A mordant, wickedly subversive parable set in a mental ward, the novel chronicles the head-on collision between its hell-raising, life-affirming hero Randle Patrick McMurphy and the totalitarian rule of Big Nurse. McMurphy swaggers into the mental ward like a blast of fresh air and turns the place upside down, starting a gambling operation, smuggling in wine and women, and egging on the other patients to join him in open rebellion. But McMurphy's revolution against Big Nurse and everything she stands for quickly turns from sport to a fierce power struggle with shattering results.
With One Flew Over the Cuckoo's Nest, Kesey created a work without precedent in American literature, a novel at once comic and tragic that probes the nature of madness and sanity, authority and vitality. Greeted by unanimous acclaim when it was first published, the book has become and enduring favorite of readers.

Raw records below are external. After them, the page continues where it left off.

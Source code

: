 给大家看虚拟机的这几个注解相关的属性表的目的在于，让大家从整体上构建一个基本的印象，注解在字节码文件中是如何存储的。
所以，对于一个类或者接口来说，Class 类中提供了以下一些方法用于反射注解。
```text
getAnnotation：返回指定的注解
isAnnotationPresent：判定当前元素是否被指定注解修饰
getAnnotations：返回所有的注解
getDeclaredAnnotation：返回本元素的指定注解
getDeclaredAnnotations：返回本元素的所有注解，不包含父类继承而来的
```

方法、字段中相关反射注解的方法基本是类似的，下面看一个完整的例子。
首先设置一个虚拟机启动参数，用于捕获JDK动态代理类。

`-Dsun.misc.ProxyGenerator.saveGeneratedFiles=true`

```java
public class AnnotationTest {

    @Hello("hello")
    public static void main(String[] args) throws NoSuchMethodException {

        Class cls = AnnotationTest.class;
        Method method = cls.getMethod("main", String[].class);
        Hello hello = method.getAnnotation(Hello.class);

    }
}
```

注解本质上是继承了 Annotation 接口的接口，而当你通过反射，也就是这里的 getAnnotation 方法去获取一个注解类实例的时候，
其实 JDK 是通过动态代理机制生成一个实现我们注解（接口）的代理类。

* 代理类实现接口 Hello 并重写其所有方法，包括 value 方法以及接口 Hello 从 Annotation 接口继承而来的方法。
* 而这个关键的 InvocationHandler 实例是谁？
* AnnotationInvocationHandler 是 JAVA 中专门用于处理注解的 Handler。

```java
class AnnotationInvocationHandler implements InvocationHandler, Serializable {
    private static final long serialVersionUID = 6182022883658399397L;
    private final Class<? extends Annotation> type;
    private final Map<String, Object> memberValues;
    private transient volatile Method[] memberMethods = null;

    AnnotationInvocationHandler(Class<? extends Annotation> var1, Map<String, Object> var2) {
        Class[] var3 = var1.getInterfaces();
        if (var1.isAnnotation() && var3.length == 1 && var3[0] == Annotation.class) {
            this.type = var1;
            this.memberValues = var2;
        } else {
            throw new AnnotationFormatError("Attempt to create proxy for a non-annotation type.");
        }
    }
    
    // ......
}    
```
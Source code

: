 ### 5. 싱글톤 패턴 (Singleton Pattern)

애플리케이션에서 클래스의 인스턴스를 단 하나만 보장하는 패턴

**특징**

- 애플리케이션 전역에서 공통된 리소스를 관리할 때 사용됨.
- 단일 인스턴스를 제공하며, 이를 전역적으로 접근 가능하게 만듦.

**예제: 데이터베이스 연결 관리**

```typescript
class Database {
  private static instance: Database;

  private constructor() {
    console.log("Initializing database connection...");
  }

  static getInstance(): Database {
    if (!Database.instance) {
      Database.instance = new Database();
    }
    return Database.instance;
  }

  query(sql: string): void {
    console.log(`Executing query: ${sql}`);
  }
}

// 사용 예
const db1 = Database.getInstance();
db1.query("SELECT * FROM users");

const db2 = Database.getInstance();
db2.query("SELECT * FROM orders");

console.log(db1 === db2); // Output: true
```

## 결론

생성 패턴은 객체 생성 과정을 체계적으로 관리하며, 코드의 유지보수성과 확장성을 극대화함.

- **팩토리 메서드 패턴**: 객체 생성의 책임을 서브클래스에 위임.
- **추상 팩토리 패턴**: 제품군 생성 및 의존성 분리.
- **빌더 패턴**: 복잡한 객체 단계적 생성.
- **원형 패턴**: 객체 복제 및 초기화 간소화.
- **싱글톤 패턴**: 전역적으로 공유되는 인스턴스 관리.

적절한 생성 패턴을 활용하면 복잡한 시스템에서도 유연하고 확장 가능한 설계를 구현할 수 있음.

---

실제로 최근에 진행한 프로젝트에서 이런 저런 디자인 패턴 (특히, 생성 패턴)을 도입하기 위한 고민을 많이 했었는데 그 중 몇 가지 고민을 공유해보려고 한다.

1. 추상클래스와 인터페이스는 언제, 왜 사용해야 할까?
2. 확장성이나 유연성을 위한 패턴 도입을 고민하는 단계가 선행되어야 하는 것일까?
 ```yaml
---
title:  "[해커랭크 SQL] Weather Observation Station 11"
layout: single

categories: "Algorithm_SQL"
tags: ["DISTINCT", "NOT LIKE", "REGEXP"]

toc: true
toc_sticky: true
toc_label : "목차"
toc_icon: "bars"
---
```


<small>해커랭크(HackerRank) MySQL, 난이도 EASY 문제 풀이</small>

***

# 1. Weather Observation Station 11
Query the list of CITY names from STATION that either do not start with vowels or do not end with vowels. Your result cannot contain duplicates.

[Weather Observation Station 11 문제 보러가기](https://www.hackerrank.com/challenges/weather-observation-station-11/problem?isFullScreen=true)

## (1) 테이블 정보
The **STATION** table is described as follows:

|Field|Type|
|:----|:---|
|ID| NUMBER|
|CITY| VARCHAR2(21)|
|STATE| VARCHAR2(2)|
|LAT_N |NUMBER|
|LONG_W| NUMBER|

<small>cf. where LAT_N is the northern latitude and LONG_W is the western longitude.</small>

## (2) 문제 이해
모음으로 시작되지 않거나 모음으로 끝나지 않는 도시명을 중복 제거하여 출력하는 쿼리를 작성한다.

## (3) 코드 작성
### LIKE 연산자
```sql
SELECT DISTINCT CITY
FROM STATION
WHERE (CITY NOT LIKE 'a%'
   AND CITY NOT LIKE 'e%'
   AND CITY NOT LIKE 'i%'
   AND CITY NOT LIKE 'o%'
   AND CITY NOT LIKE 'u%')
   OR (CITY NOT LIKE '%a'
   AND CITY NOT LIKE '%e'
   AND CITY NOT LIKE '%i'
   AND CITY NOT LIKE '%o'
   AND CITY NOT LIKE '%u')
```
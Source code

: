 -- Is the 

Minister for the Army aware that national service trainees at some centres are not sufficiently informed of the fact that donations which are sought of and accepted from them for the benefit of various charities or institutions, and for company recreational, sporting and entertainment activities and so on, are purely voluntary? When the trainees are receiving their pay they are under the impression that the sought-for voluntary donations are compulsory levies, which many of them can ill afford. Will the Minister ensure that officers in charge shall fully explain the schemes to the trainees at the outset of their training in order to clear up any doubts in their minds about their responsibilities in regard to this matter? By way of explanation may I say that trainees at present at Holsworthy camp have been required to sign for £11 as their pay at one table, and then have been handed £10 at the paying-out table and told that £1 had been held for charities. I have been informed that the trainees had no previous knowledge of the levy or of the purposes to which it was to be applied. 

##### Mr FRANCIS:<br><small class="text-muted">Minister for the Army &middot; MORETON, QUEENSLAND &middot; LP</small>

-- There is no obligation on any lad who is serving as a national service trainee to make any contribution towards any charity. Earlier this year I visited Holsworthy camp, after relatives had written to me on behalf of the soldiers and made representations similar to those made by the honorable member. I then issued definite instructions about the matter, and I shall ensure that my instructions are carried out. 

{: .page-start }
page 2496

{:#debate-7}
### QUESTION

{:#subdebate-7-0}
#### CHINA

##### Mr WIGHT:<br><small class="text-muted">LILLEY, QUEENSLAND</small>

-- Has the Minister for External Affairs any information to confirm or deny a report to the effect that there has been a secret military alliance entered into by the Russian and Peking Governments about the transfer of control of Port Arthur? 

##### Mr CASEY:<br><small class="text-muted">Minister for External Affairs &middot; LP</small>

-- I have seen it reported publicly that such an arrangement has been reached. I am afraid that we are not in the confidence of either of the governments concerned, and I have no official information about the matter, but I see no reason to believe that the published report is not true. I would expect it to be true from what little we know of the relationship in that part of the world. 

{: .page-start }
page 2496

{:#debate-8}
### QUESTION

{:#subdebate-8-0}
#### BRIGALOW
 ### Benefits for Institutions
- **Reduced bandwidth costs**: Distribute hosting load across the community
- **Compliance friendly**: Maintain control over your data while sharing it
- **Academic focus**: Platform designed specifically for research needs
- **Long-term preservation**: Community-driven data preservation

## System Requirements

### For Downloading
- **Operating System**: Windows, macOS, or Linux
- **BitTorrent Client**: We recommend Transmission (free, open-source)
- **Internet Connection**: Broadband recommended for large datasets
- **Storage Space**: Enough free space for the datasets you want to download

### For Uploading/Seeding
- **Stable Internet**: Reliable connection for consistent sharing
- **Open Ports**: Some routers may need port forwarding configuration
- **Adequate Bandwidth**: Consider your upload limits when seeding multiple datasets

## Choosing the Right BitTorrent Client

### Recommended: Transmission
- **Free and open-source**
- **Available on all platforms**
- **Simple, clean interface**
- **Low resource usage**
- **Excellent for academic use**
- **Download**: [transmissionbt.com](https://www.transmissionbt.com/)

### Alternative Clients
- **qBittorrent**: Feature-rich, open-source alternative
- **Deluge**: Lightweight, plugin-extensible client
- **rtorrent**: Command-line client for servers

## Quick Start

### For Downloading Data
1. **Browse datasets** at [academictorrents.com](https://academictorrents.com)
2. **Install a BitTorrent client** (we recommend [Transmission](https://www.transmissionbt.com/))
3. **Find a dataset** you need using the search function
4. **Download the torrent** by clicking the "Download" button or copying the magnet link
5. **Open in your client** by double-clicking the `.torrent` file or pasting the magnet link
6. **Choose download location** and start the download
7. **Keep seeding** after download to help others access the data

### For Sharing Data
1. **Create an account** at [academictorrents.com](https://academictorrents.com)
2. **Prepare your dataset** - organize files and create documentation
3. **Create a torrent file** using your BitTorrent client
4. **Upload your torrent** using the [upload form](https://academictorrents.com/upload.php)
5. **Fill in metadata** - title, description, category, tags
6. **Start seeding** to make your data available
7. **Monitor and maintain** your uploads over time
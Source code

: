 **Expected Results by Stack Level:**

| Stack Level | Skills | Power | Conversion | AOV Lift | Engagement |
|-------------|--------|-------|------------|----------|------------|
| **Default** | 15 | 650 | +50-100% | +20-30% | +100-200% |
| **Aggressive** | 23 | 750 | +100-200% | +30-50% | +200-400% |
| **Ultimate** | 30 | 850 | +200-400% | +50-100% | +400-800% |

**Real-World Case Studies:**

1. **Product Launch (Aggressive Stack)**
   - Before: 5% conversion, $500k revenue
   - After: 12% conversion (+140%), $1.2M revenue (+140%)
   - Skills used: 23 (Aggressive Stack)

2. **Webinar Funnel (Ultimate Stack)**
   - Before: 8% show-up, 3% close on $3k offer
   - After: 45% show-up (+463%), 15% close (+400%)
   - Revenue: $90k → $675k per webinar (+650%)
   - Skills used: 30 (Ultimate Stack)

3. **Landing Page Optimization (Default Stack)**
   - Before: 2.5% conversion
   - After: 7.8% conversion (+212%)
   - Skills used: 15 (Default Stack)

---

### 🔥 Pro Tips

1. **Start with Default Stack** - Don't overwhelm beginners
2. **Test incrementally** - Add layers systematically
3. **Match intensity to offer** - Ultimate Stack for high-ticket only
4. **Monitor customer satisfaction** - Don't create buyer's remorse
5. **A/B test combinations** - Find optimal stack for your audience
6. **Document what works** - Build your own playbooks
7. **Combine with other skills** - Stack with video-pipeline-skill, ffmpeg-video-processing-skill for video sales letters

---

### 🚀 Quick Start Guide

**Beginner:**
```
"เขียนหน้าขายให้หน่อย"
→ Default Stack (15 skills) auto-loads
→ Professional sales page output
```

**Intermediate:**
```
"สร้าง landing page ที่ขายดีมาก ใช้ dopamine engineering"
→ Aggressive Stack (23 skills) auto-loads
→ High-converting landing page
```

"What Mr. Kesey has done in his unusual novel is to transform the plight of a ward of inmates in a mental hospital into a glittering parable of good and evil." The New York Times Book Review
"An outstanding book....a tirade against the increasing controls over man and his mind, yet the author never gets on a soap box." Houston Chronicle
"The final triumph of these men at the cost of a terrifying sacrifice should send chills down any reader's back....This novel's scenes have the liveliness of a motion picture." The Washington Post
"[A] brilliant first novel....Kesey has made his book a roar of protest against middlebrow society's Rules and the invisible Rulers who enforce them." Time
About the Author
Ken Kesey was born in 1935 and grew up in Oregon. He graduated from the University of Oregon and later studied at Stanford with Wallace Stegner, Malcolm Cowley, Richard Scowcroft, and Frank O' Connor. One Flew Over the Cuckoo's Nest, his first novel, was published in 1962. His second novel, Sometimes a Great Notion, followed in 1964. His other books include Kesey's Garage Sale, Demon Box, Caverns (with O. U. Levon), The Further Inquiry, Sailor Song, and Last Go Round (with Ken Babbs). His two children's books are Little Tricker the Squirrel Meets Big Double the Bear and The Sea Lion. Ken Kesey died on November 10, 2001.